A top Senate staffer explained (after ObamaCare passed), “This is a coverage bill, not a cost reduction bill.” David Bowen, who helped to craft the legislation, said that Senate Democrats had planned to follow in the path of Massachusetts’ RomneyCare plan by providing insurance coverage first, “knowing that that would bring on a cost battle second.”
In fact, RomneyCare’s mandates and subsidies caused health care costs to dramatically increase in the Bay state, leading the current governor and state legislature to exert never-before-seen controls on insurers and health care providers as they also raised taxes.
Not surprisingly, as Senate Democrats have gotten a look at what exactly is in ObamaCare, the parts of the law that were intended to control costs have gradually been stripped from the legislation.

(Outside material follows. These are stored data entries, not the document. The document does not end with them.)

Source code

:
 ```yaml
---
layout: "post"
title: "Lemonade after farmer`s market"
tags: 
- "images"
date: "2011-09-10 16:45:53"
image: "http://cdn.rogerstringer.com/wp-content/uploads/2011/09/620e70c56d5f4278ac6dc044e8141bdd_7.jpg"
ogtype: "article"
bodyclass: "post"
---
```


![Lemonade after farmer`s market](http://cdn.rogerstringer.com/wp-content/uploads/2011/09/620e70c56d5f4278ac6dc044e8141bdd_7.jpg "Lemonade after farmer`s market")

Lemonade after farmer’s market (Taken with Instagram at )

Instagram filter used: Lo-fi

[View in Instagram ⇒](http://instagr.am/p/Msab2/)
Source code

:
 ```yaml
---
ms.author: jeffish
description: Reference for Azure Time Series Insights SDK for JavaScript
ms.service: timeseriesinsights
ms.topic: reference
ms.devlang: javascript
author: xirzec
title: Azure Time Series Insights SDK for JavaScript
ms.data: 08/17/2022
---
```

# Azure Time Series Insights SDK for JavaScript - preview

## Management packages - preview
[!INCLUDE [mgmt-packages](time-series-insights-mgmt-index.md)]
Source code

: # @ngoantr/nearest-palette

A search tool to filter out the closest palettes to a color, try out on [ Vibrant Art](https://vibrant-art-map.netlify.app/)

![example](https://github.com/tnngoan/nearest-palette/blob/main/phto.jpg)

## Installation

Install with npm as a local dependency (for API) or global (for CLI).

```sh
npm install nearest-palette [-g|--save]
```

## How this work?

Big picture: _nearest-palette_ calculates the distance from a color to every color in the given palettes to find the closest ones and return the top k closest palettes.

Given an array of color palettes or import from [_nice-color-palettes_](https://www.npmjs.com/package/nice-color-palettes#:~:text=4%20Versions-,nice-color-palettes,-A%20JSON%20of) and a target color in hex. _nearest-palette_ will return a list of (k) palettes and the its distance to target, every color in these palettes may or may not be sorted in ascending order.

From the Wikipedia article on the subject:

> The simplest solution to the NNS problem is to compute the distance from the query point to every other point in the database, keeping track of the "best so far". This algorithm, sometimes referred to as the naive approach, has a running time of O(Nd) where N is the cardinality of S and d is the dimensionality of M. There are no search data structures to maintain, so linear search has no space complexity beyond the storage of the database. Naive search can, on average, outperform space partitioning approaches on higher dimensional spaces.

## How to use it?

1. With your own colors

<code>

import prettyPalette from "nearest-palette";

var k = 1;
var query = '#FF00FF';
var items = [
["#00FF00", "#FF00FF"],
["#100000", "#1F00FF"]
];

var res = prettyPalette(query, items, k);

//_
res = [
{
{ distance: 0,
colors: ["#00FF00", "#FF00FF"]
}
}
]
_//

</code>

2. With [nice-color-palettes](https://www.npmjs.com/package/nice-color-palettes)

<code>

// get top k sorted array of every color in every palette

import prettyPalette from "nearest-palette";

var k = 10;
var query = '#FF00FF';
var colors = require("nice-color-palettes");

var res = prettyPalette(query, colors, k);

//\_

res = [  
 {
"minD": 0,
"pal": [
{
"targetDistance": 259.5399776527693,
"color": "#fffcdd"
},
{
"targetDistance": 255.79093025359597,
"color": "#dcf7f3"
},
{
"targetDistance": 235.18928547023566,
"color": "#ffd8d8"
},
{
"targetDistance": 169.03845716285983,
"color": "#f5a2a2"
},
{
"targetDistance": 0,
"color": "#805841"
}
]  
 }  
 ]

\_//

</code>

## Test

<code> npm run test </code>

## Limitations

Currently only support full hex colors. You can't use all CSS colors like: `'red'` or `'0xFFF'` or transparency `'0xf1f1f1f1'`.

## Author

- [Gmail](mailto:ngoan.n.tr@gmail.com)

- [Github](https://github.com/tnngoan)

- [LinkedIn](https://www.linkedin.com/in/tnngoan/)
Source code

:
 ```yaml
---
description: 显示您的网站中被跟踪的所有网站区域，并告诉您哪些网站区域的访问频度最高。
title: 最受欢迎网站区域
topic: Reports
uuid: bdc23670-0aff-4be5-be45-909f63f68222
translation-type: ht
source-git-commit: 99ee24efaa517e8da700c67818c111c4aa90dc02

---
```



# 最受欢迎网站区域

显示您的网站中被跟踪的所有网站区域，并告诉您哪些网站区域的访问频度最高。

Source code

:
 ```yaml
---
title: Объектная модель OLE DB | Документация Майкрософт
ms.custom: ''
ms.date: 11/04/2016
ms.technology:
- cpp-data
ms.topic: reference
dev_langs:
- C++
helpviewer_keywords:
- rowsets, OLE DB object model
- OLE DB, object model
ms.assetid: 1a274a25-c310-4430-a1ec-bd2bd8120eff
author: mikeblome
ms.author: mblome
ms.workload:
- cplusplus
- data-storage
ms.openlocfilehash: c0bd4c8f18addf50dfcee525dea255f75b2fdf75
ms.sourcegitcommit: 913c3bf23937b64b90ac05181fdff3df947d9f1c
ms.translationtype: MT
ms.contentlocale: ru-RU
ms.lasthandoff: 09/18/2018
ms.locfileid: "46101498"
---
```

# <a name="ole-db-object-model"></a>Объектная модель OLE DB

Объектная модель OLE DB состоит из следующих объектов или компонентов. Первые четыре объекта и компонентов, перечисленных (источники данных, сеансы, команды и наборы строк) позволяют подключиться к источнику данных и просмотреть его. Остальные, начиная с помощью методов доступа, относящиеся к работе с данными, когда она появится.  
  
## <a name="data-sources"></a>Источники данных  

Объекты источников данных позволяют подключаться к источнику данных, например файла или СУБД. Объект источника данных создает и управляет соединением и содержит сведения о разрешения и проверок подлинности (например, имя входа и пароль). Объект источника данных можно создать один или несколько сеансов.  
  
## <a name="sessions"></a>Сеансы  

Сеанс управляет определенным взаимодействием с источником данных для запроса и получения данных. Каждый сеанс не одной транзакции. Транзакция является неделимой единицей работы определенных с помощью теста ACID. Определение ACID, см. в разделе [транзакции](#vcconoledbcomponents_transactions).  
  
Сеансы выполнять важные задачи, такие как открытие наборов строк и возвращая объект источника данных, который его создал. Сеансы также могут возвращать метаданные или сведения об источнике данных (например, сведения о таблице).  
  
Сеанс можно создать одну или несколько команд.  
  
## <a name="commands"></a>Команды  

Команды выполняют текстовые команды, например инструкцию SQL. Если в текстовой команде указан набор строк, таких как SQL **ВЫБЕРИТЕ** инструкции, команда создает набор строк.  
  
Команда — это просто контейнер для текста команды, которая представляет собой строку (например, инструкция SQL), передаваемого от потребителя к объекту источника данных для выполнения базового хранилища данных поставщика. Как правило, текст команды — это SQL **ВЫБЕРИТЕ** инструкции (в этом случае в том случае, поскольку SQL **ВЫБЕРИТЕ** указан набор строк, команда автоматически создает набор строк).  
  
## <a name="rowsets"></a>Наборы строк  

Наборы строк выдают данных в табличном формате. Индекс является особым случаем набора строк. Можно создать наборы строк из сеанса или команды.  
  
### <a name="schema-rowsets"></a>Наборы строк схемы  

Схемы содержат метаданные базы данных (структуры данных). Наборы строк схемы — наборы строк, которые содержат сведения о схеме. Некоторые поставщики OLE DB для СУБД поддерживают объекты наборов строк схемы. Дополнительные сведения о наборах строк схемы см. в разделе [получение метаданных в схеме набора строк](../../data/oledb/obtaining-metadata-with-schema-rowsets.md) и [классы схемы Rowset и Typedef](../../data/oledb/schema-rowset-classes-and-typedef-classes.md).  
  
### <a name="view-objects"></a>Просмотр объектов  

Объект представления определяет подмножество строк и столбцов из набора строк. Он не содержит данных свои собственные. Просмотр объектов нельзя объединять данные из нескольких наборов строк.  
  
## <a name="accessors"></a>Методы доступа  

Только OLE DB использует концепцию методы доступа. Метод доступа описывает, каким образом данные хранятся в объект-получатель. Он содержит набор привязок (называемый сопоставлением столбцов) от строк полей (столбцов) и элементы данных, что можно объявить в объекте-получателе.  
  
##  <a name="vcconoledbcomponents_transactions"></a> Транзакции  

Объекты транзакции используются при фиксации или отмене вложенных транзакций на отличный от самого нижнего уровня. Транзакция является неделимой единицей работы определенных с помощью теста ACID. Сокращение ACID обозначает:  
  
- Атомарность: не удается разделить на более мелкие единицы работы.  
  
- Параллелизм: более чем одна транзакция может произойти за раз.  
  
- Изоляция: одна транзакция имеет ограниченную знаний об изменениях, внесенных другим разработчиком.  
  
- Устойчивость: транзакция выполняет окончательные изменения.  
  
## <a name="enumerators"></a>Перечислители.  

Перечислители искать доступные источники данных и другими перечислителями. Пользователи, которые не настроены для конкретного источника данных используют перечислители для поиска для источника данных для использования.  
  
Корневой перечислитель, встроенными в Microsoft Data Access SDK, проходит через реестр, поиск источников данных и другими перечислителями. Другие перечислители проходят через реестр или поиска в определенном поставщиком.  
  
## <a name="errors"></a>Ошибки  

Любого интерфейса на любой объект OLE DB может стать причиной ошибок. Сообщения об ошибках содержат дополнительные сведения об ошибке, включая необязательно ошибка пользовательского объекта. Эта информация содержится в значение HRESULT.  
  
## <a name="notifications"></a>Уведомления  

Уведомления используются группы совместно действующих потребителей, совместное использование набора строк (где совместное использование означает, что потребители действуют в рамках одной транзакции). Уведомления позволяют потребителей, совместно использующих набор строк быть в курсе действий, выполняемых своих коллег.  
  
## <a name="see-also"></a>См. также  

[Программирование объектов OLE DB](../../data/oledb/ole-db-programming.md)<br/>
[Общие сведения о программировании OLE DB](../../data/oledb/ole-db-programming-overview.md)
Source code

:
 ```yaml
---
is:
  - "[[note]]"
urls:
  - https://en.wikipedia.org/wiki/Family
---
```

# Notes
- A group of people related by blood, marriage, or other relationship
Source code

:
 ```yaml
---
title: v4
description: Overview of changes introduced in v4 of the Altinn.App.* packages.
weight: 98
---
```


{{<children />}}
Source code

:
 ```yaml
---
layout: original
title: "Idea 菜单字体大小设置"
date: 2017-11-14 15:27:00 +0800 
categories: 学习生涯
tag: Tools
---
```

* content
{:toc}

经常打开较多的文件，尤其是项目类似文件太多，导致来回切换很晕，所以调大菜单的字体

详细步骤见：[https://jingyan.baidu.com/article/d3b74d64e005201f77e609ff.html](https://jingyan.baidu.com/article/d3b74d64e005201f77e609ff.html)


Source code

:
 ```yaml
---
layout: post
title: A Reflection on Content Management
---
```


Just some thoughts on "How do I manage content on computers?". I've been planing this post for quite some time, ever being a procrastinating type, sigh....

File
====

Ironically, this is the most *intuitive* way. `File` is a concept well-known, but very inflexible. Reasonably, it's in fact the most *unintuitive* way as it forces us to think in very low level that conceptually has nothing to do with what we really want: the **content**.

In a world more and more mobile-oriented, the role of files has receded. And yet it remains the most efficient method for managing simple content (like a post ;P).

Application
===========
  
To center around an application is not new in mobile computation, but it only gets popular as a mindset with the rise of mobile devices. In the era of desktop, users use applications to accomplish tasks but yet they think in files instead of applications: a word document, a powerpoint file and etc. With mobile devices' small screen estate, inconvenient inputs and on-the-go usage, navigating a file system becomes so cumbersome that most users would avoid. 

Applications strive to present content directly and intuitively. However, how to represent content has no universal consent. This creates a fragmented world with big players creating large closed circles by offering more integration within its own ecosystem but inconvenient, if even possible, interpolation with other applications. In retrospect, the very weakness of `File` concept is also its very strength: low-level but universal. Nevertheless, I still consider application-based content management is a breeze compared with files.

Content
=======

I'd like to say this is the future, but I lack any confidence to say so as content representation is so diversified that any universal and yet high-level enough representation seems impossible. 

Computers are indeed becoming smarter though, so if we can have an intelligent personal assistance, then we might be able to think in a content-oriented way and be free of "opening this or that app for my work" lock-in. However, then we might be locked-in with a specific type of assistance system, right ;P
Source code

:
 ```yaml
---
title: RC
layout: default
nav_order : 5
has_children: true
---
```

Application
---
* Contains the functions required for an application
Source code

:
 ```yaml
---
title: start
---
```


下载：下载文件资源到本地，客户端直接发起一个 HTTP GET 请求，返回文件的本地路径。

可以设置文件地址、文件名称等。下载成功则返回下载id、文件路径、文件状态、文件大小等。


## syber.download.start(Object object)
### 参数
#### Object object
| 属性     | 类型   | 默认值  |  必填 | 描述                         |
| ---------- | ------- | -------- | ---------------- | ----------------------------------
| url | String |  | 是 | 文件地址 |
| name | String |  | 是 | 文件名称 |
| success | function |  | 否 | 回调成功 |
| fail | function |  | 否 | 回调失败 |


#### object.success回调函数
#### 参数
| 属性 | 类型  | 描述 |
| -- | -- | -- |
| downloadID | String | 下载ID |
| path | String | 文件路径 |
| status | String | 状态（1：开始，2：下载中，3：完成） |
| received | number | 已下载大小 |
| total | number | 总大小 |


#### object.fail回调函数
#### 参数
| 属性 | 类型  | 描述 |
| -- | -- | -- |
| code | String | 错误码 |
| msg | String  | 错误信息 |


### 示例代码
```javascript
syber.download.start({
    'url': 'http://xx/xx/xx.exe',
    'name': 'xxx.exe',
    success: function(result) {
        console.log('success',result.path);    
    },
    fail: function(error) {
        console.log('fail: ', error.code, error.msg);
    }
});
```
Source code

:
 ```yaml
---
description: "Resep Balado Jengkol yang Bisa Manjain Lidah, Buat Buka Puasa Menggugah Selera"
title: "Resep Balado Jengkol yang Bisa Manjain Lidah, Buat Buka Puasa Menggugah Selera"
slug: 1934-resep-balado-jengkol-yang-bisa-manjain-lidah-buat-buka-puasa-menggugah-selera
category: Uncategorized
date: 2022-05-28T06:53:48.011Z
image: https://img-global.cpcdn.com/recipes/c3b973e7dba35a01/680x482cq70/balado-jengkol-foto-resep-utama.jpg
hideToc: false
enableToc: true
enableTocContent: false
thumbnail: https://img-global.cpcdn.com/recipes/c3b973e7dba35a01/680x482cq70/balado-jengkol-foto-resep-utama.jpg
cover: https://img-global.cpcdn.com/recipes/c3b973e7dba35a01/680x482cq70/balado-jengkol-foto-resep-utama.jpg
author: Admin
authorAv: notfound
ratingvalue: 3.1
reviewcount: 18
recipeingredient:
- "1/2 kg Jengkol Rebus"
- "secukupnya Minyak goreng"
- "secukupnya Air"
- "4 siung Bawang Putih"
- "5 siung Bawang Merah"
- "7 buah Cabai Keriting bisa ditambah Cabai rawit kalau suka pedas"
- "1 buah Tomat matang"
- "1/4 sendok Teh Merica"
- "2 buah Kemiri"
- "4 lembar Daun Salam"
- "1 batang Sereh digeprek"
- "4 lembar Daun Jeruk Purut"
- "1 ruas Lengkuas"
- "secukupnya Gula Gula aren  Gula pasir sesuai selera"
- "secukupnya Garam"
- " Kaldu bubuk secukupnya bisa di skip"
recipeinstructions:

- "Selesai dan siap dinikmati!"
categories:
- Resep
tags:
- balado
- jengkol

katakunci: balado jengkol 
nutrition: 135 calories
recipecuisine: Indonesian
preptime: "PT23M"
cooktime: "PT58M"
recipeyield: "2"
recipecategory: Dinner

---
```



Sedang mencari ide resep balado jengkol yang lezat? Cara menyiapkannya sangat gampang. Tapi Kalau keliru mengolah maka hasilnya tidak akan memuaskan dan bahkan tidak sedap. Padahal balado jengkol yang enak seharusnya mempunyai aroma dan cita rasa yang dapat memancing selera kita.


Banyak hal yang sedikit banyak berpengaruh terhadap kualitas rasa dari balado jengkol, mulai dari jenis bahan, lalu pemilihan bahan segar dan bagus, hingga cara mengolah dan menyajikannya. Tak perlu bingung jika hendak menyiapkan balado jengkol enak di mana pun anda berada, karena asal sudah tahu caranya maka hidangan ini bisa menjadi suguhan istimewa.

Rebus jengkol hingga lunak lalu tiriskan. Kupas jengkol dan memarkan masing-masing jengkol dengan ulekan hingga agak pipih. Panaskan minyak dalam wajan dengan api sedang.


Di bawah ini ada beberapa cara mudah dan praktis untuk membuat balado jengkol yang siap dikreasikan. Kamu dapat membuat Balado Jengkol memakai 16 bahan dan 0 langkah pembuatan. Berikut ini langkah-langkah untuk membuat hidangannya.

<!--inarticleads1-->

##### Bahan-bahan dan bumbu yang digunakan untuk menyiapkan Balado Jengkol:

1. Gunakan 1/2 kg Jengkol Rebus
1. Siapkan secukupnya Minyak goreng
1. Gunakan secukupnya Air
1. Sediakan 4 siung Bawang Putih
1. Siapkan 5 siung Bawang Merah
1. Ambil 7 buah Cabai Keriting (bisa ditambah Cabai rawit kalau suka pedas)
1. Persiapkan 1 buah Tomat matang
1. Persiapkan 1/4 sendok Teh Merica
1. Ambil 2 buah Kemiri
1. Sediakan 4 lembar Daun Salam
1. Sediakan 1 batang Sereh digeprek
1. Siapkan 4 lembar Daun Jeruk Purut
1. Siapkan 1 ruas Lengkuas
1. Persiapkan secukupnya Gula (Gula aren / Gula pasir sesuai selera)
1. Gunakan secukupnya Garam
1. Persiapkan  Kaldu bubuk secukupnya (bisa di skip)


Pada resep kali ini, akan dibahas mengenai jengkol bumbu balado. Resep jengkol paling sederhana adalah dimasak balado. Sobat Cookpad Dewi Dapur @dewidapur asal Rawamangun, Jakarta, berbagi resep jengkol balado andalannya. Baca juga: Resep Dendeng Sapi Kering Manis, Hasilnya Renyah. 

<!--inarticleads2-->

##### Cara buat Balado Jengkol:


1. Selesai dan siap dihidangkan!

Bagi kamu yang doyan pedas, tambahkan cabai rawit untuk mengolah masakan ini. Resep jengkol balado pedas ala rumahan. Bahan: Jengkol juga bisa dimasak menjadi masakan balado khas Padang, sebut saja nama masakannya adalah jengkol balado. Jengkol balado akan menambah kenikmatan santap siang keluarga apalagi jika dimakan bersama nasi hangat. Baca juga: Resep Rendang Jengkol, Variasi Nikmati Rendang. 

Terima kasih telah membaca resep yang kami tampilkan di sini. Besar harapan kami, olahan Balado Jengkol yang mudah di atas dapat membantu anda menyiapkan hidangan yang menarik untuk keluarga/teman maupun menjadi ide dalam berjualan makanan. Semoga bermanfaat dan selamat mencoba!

A bipartisan outcry has been raised over the device tax, and for good reason. The tax was enacted to help fund the $1.76 trillion in new spending authorized under Obamacare, and it will actively undermine production of and improvement on medical devices which are crucial to patient outcomes.
The device tax is a tax on gross receipts (sales, essentially) instead of a tax on profits, so the tax will be imposed even if a company sells its products at a loss. This one detail ensures that the 2.3% tax is deceptively large: the medical device industry’s tax burden is expected to double because of the Taxmageddon increase; some companies (such as Zoll, which manufactures defibrillators) will see their profit margins shaved by up to 40%.
A recent study found that investment in medical research and development will fall by $2 billion per year because of the device tax—and that is a cautious estimate. R&D dollars drive innovation and innovation lowers costs, so the tax’s adverse effect on investment will keep expensive medical devices from becoming affordable and widely available in the future.
More immediately, the device tax will gouge health consumers for essential products. Taxes on companies often end up hitting consumers as higher prices, and the device tax is no different. The actuary for the Centers for Medicare and Medicaid Services made it plain that Obamacare’s “fees and the [device] tax would generally be passed through to health consumers in the form of higher drug and device prices and higher insurance premiums.” In other words, patients – many in dire need of care – may find crucial medical products out of their reach as a result of the 2.3% tax.
Whatever costs cannot be passed along to patients will be absorbed by the medical device companies, which will lead businesses to cut jobs as they tread water to stay afloat. One study found that, depending on the elasticity of the tax, the medical device industry will be forced to fire between 14,500 and 47,100 workers—up to 10% of the workforce.